The most notable feature of the trail is the construction of a 220-foot long wooden trestle bridge over Beauty Creek. The bridge is located through a heavily wooded section of the creek, affording trail users a fantastic view elevated high above the creek bed.
Valparaiso’s Redevelopment Commission contributed 20% of this cost, as the pathway is an investment in developing the Northwest section of the city, and will serve as a magnet for positive growth going forward.
In recognition of the efforts of Valparaiso to establish a significant quality of life amenity for their residents, the Greenways Foundation is proud to award their Vale Park West Pathway as our Outstanding Trail Project for 2017.
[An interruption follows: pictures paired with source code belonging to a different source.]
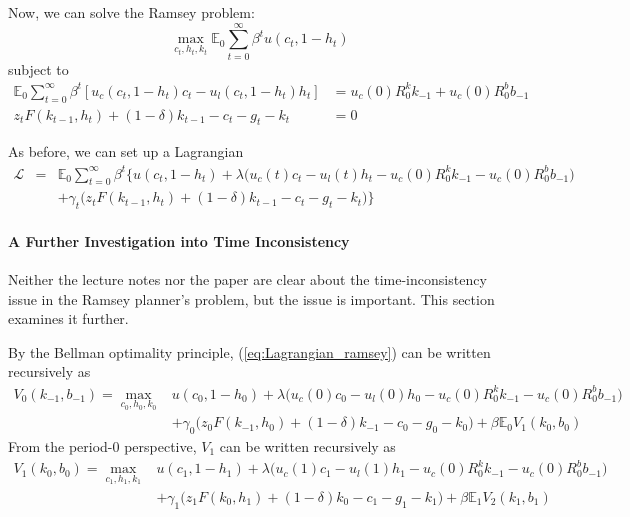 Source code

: \documentclass[12pt]{article}
\newcommand{\E}{\mathbb{E}}
\begin{document}
	\noindent
	Now, we can solve the Ramsey problem:
	\begin{equation*}
		\max_{c_t, h_t, k_t} \E_0 \sum_{t=0}^\infty \beta^t u(c_t, 1-h_t)
	\end{equation*}
	subject to
	\begin{align}
		\E_0 \sum_{t=0}^\infty \beta^t[u_c(c_t, 1-h_t)c_t - u_l(c_t, 1-h_t)h_t] &= u_c(0)R_0^k k_{-1} + u_c(0)R_0^b b_{-1} \label{eq:PVIC}\\
		z_t F(k_{t-1}, h_t) + (1-\delta)k_{t-1} - c_t - g_t - k_t &= 0 \label{eq:RC}
	\end{align}

As before, we can set up a Lagrangian
\begin{eqnarray}
\mathcal{L} & = &\E_0 \sum_{t=0}^\infty \beta^t\Big\{ u(c_t, 1-h_t) + \lambda \big(u_c(t)c_t - u_l(t)h_t - u_c(0) R_0^k k_{-1} - u_c(0) R_0^b b_{-1} \big) \nonumber\\ & & + \gamma_t \big(z_t F(k_{t-1}, h_t) + (1-\delta)k_{t-1} - c_t - g_t - k_t \big)  \Big\} \label{eq:Lagrangian_ramsey}
\end{eqnarray}

\paragraph{A Further Investigation into Time Inconsistency \\ [6pt]}
Neither the lecture notes nor the paper are clear about the time-inconsistency issue in the Ramsey planner's problem, but the issue is important. This section examines it further.

By the Bellman optimality principle, (\ref{eq:Lagrangian_ramsey}) can be written recursively as
\begin{align}
	V_0(k_{-1}, b_{-1}) = \max_{c_0, h_0, k_0} & u(c_0, 1-h_0) + \lambda \big(u_c(0)c_0 - u_l(0)h_0 - u_c(0) R_0^k k_{-1} - u_c(0) R_0^b b_{-1} \big) \nonumber \\ & + \gamma_0 \big(z_0 F(k_{-1}, h_0) + (1-\delta)k_{-1} - c_0 - g_0 - k_0 \big) + \beta \E_0 V_1(k_0, b_0) \label{eq:bellman_period0}
\end{align} 
From the period-0 perspective, $V_1$ can be written recursively as
\begin{align}
	V_1(k_{0}, b_{0}) = \max_{c_1, h_1, k_1} & u(c_1, 1-h_1) + \lambda \big(u_c(1)c_1 - u_l(1)h_1 - u_c(0) R_0^k k_{-1} - u_c(0) R_0^b b_{-1} \big) \nonumber \\ & + \gamma_1 \big(z_1 F(k_{0}, h_1) + (1-\delta)k_{0} - c_1 - g_1 - k_1 \big) + \beta \E_1 V_2(k_1, b_1) \label{eq:bellman_period1_from0}
\end{align}
\end{document}
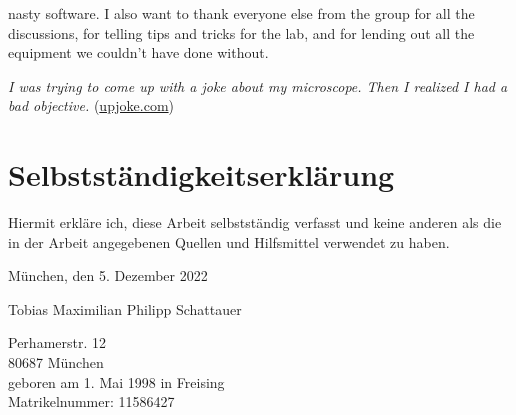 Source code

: \begin{minipage}{\textwidth}
nasty software. I also want to thank everyone else from the group for all the discussions, for telling tips and tricks for the lab, and for lending out all the equipment we couldn't have done without.

\begin{center}
    \small
    \textit{I was trying to come up with a joke about my microscope. Then I realized I had a bad objective.} (\href{https://upjoke.com/microscope-jokes}{upjoke.com})
\end{center}
\end{minipage}




\chapter*{Selbstständigkeitserklärung}
Hiermit erkläre ich, diese Arbeit selbstständig verfasst und keine anderen als die in der Arbeit angegebenen Quellen und Hilfsmittel verwendet zu haben.

\vspace{5cm}
München, den 5. Dezember 2022

\vspace{3cm}
Tobias Maximilian Philipp Schattauer

\ifprintversion
Perhamerstr. 12 \\
80687 München \\
geboren am 1. Mai 1998 in Freising \\
Matrikelnummer: 11586427
\fi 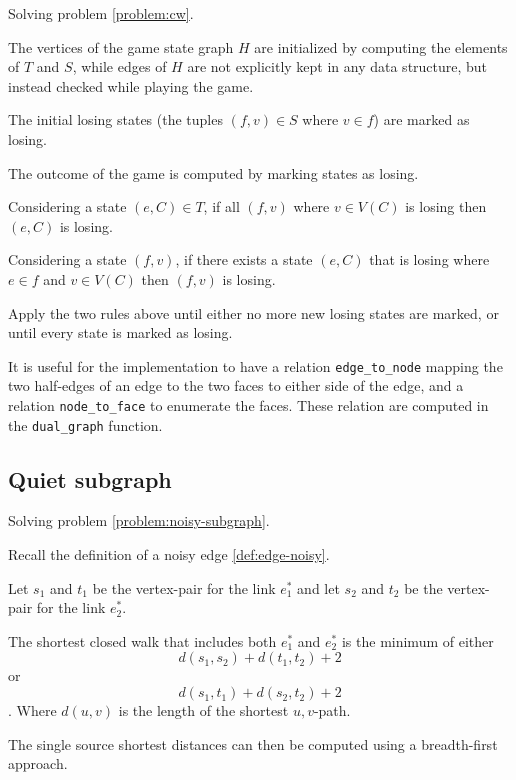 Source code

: \documentclass{article}
\begin{document}
		Solving problem \ref{problem:cw}.

		The vertices of the game state graph $H$ are initialized by computing the elements of $T$ and $S$, while edges of $H$ are not explicitly kept in any data structure, but instead checked while playing the game.

		The initial losing states (the tuples $(f,v) \in S$ where $v \in f$) are marked as losing.

		The outcome of the game is computed by marking states as losing.
		
		Considering a state $(e, C) \in T$, if all $(f, v)$ where $v \in V(C)$ is losing then $(e, C)$ is losing.

		Considering a state $(f, v)$, if there exists a state $(e, C)$ that is losing where $e \in f$ and $v \in V(C)$ then $(f, v)$ is losing.

		Apply the two rules above until either no more new losing states are marked, or until every state is marked as losing.

		It is useful for the implementation to have a relation \texttt{edge_to_node} mapping the two half-edges of an edge to the two faces to either side of the edge, and a relation \texttt{node_to_face} to enumerate the faces. These relation are computed in the \texttt{dual_graph} function.


		\subsection{Quiet subgraph}

			Solving problem \ref{problem:noisy-subgraph}.

			Recall the definition of a noisy edge \ref{def:edge-noisy}.

			Let $s_1$ and $t_1$ be the vertex-pair for the link $e_1^*$ and let $s_2$ and $t_2$ be the vertex-pair for the link $e_2^*$.

			\begin{claim}
				The shortest closed walk that includes both $e_1^*$ and $e_2^*$ is the minimum of either $$d(s_1, s_2) + d(t_1, t_2) + 2$$ or $$d(s_1, t_1) + d(s_2, t_2) + 2$$. Where $d(u, v)$ is the length of the shortest $u,v$-path.
			\end{claim}

			The single source shortest distances can then be computed using a breadth-first approach.
\end{document}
Vale Park West Pathway, Valparaiso, indiana
Griffin Bike Park, Terre Haute
Midland Trace Trail, Westfield
Versailles State Park, Horsemans Campground
At a time when there was a great deal of political pressure to avoid involvement with the extremely early and unpopular trail movement in Indiana, the Ball Brothers and George and Frances Ball Foundations provided far-sighted leadership and the matching funds to acquire an abandoned railroad in East Central Indiana that later became the Cardinal Greenway.
The foundations were quick to realize that the Cardinal Greenway would be connecting several major institutions of higher education, and had an understanding that quality of place would be a major attractor to residents and businesses.
These Ball Family Foundations, along with the more recently formed Ed and Virginia Ball Foundation, have given in excess of three million dollars over the last 20-25 years in support of Muncie area greenways. A significant and most recent greenway project that these foundations have supported is the development of the Kitselman Trailhead. The trailhead connects the White River and Cardinal Greenways in Muncie.
Recently, the Ball Brothers Foundation helped build a connector from the Cardinal Greenway through the Redtail Nature Preserve to Prairie Creek Reservoir. In addition, as the Cardinal Greenway nears its 25th anniversary and the trail continues to age, the Ball Foundations were the first to help with funding to maintain the trail.
Greenways are a key component of economic development, health and well-being. Without the support of the Ball Family Foundations, greenways would simply not exist in East Central Indiana.
In recognition for their many years of dedication and contributions to enhancing trail development for Hoosiers, the Greenways Foundation is proud to award all three Ball Family Foundations as our Greenways Legacy Awardees for 2017.